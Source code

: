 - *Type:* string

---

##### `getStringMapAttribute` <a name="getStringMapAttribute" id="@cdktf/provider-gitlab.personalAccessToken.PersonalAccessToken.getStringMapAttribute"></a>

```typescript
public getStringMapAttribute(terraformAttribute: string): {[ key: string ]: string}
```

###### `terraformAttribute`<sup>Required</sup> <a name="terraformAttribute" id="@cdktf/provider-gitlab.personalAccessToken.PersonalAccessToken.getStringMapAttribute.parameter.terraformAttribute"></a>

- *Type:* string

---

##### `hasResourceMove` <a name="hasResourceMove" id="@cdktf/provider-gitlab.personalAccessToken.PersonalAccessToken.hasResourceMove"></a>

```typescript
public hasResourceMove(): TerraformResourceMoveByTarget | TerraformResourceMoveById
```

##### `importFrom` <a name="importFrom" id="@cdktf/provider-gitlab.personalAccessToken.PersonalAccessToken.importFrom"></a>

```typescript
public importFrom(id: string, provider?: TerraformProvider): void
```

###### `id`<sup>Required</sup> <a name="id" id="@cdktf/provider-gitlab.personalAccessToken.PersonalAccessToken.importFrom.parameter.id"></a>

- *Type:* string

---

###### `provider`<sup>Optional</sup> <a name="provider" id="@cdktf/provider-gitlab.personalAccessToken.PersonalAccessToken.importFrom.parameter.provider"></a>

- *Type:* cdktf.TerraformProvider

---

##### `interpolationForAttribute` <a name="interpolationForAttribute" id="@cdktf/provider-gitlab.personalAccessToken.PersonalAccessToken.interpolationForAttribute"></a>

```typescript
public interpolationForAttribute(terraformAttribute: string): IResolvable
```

Work instruction
Write out all the data again, exactly as it appears.

Reply
Source code

: - *Type:* string

---

##### `getStringMapAttribute` <a name="getStringMapAttribute" id="@cdktf/provider-gitlab.personalAccessToken.PersonalAccessToken.getStringMapAttribute"></a>

```typescript
public getStringMapAttribute(terraformAttribute: string): {[ key: string ]: string}
```

###### `terraformAttribute`<sup>Required</sup> <a name="terraformAttribute" id="@cdktf/provider-gitlab.personalAccessToken.PersonalAccessToken.getStringMapAttribute.parameter.terraformAttribute"></a>

- *Type:* string

---

##### `hasResourceMove` <a name="hasResourceMove" id="@cdktf/provider-gitlab.personalAccessToken.PersonalAccessToken.hasResourceMove"></a>

```typescript
public hasResourceMove(): TerraformResourceMoveByTarget | TerraformResourceMoveById
```

##### `importFrom` <a name="importFrom" id="@cdktf/provider-gitlab.personalAccessToken.PersonalAccessToken.importFrom"></a>

```typescript
public importFrom(id: string, provider?: TerraformProvider): void
```

###### `id`<sup>Required</sup> <a name="id" id="@cdktf/provider-gitlab.personalAccessToken.PersonalAccessToken.importFrom.parameter.id"></a>

- *Type:* string

---

###### `provider`<sup>Optional</sup> <a name="provider" id="@cdktf/provider-gitlab.personalAccessToken.PersonalAccessToken.importFrom.parameter.provider"></a>

- *Type:* cdktf.TerraformProvider

---

##### `interpolationForAttribute` <a name="interpolationForAttribute" id="@cdktf/provider-gitlab.personalAccessToken.PersonalAccessToken.interpolationForAttribute"></a>

```typescript
public interpolationForAttribute(terraformAttribute: string): IResolvable
```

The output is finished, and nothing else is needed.